[Stored entries]
▬▬▬▬▬▬

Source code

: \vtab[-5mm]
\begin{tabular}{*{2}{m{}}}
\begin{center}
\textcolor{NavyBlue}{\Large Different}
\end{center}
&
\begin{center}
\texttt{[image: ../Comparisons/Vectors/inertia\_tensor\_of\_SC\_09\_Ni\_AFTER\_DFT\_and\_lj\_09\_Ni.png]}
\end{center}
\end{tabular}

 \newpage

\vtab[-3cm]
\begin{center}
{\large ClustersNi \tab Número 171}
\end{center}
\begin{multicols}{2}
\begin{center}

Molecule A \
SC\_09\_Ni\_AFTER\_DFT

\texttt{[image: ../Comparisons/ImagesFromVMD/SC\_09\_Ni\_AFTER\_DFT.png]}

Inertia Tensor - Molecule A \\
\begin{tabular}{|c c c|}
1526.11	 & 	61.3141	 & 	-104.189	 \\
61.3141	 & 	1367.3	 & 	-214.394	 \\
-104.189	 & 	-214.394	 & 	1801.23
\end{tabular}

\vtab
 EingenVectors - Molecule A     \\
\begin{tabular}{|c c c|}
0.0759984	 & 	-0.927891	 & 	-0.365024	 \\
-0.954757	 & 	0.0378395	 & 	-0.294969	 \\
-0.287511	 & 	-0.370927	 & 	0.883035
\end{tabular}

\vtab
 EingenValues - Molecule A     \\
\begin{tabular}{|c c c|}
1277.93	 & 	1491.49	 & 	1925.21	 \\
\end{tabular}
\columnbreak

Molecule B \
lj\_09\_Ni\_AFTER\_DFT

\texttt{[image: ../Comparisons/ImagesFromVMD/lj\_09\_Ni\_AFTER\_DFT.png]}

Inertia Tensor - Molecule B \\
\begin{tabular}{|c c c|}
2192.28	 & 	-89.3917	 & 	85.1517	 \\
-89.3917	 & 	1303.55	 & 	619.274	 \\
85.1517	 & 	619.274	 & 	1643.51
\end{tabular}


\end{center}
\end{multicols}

▬▬▬▬▬▬

WHAT YOU HAVE TO DO: Could every record be printed again exactly as it reads?

SOLVED PROBLEM:
Source code

: \vtab[-5mm]
\begin{tabular}{*{2}{m{}}}
\begin{center}
\textcolor{NavyBlue}{\Large Different}
\end{center}
&
\begin{center}
\texttt{[image: ../Comparisons/Vectors/inertia\_tensor\_of\_SC\_09\_Ni\_AFTER\_DFT\_and\_lj\_09\_Ni.png]}
\end{center}
\end{tabular}

 \newpage

\vtab[-3cm]
\begin{center}
{\large ClustersNi \tab Número 171}
\end{center}
\begin{multicols}{2}
\begin{center}

Molecule A \
SC\_09\_Ni\_AFTER\_DFT

\texttt{[image: ../Comparisons/ImagesFromVMD/SC\_09\_Ni\_AFTER\_DFT.png]}

Inertia Tensor - Molecule A \\
\begin{tabular}{|c c c|}
1526.11	 & 	61.3141	 & 	-104.189	 \\
61.3141	 & 	1367.3	 & 	-214.394	 \\
-104.189	 & 	-214.394	 & 	1801.23
\end{tabular}

\vtab
 EingenVectors - Molecule A     \\
\begin{tabular}{|c c c|}
0.0759984	 & 	-0.927891	 & 	-0.365024	 \\
-0.954757	 & 	0.0378395	 & 	-0.294969	 \\
-0.287511	 & 	-0.370927	 & 	0.883035
\end{tabular}

\vtab
 EingenValues - Molecule A     \\
\begin{tabular}{|c c c|}
1277.93	 & 	1491.49	 & 	1925.21	 \\
\end{tabular}
\columnbreak

Molecule B \
lj\_09\_Ni\_AFTER\_DFT

\texttt{[image: ../Comparisons/ImagesFromVMD/lj\_09\_Ni\_AFTER\_DFT.png]}

Inertia Tensor - Molecule B \\
\begin{tabular}{|c c c|}
2192.28	 & 	-89.3917	 & 	85.1517	 \\
-89.3917	 & 	1303.55	 & 	619.274	 \\
85.1517	 & 	619.274	 & 	1643.51
\end{tabular}


\end{center}
\end{multicols}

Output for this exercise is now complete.